COPENHAGEN, Denmark (AP) — Denmark’s government on Friday announced an agreement to ban access to social media for anyone under 15, ratcheting up pressure on Big Tech platforms as concerns grow that kids are getting too swept up in a digitized world of harmful content and commercial interests.
The move, led by the Ministry of Digitalization, aims to set the age limit for access to social media but give some parents — after a specific assessment — the right to give consent to let their children access social media from age 13.
Such a measure would be among the most sweeping steps yet by a European government to limit use of social media among teens and younger children, which has drawn concerns in many parts of an increasingly online world.
It follows a move in December in Australia, where parliament enacted the world’s first ban on social media for children — setting the minimum age at 16.
That made platforms including TikTok, Facebook, Snapchat, Reddit, X and Instagram subject to fines of up to 50 million Australian dollars ($33 million) for systemic failures to prevent children younger than 16 from holding accounts.
The Danish ministry statement said the age minimum of 15 would be introduced for “certain” social media, though it did not specify which ones. Nor did the statement indicate how such a move would be enforced in a world where millions of children have easy access to screens.
But the move nonetheless was likely to stir debate well beyond Denmark's borders.
A coalition of lawmakers from the political right, left and center “are making it clear that children should not be left alone in a digital world where harmful content and commercial interests are too much a part of shaping their everyday lives and childhoods,” the ministry said.
“Children and young people have their sleep disrupted, lose their peace and concentration, and experience increasing pressure from digital relationships where adults are not always present,” it said. “This is a development that no parent, teacher or educator can stop alone."

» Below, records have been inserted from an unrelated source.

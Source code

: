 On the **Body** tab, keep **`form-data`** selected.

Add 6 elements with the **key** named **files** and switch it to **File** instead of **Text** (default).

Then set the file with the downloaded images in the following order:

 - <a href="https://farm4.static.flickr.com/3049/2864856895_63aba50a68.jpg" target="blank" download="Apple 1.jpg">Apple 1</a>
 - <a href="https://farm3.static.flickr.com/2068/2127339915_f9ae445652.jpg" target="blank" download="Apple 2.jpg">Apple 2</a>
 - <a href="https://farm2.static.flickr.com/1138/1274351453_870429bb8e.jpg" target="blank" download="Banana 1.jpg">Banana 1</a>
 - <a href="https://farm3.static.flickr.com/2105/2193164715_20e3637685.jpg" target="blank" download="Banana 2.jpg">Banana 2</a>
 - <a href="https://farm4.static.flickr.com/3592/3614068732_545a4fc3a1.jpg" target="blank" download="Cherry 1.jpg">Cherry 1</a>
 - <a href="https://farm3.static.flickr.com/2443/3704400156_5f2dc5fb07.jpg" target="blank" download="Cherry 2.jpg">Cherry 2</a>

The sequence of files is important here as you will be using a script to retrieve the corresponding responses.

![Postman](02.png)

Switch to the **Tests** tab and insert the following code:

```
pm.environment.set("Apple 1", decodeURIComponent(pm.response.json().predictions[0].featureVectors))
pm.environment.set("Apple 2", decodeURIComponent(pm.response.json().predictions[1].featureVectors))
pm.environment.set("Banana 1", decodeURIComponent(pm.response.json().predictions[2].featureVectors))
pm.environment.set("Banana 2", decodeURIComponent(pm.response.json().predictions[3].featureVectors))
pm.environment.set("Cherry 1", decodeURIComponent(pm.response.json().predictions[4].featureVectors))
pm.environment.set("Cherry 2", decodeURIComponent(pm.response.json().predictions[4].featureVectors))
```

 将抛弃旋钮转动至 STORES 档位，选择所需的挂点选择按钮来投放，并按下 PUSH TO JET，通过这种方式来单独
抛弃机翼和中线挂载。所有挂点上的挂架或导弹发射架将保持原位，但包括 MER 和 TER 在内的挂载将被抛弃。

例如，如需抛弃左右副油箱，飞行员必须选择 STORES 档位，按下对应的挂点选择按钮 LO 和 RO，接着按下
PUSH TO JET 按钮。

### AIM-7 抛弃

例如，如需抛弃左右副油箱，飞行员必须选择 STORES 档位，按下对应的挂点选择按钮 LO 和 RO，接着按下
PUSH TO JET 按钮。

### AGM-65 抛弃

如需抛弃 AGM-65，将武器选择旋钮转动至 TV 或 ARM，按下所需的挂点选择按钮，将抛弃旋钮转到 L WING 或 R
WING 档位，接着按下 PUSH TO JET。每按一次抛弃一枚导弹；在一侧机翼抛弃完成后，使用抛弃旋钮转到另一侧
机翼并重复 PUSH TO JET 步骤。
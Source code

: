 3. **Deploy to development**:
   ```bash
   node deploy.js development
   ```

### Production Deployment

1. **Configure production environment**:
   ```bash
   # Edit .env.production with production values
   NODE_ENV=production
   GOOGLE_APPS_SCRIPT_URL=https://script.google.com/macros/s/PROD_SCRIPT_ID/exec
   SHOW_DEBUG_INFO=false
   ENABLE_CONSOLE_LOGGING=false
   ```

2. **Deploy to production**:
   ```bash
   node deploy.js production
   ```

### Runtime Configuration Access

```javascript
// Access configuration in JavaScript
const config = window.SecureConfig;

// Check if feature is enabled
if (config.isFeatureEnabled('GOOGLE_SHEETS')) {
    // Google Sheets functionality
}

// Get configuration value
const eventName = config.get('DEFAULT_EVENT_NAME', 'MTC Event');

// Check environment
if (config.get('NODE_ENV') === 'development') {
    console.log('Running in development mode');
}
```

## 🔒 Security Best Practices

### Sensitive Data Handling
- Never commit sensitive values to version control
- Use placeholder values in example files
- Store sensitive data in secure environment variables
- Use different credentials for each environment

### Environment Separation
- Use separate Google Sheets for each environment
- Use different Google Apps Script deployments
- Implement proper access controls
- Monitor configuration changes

Pressure from tech giants' business models was “too massive,” the ministry said. It cited a comment from Digitalization Minister Caroline Stage saying Danish authorities were “finally drawing a line in the sand and setting a clear direction.”
Many governments have been grappling with ways of limiting harmful fallout from online technologies, without overly squelching their promise.
China — which manufacturers many of the world's digital devices — has set limits on online game time and smart-phone time for kids. Prosecutors in Paris this week announced an investigation into allegations that TikTok allows content promoting suicide and that its algorithms may encourage vulnerable young people to take their own lives.
The European Union-wide Digital Services Act forbids children younger than 13 to hold accounts on social media like TikTok and Instagram, video sharing platforms like YouTube and Twitch, sites like Reddit and Discord, as well as AI companions. Some EU lawmakers want to raise the age to 16 during a Nov. 24 vote in the European Parliament.
The 27-nation EU’s executive, the European Commission, issued guidelines in July to strengthen protection of minors and rolled out a prototype of an age-verification app.
Rasmus Lund-Nielsen, an Danish lawmaker of the Moderates party, said social media has become “the Wild West.”
"Every other 10-year-old is on TikTok, but now we are setting a limit," he said. "It is not just a parental responsibility to protect children from seeing Charlie Kirk being shot in the throat on social media.”
“When 60 percent of boys do not see their friends outside of school, only 12% of girls exercise enough to meet (World Health Organization) recommendations and 15% receive a psychiatric diagnosis before they turn 18, society must step in and take responsibility," he said. "Now we are giving children their childhood back.”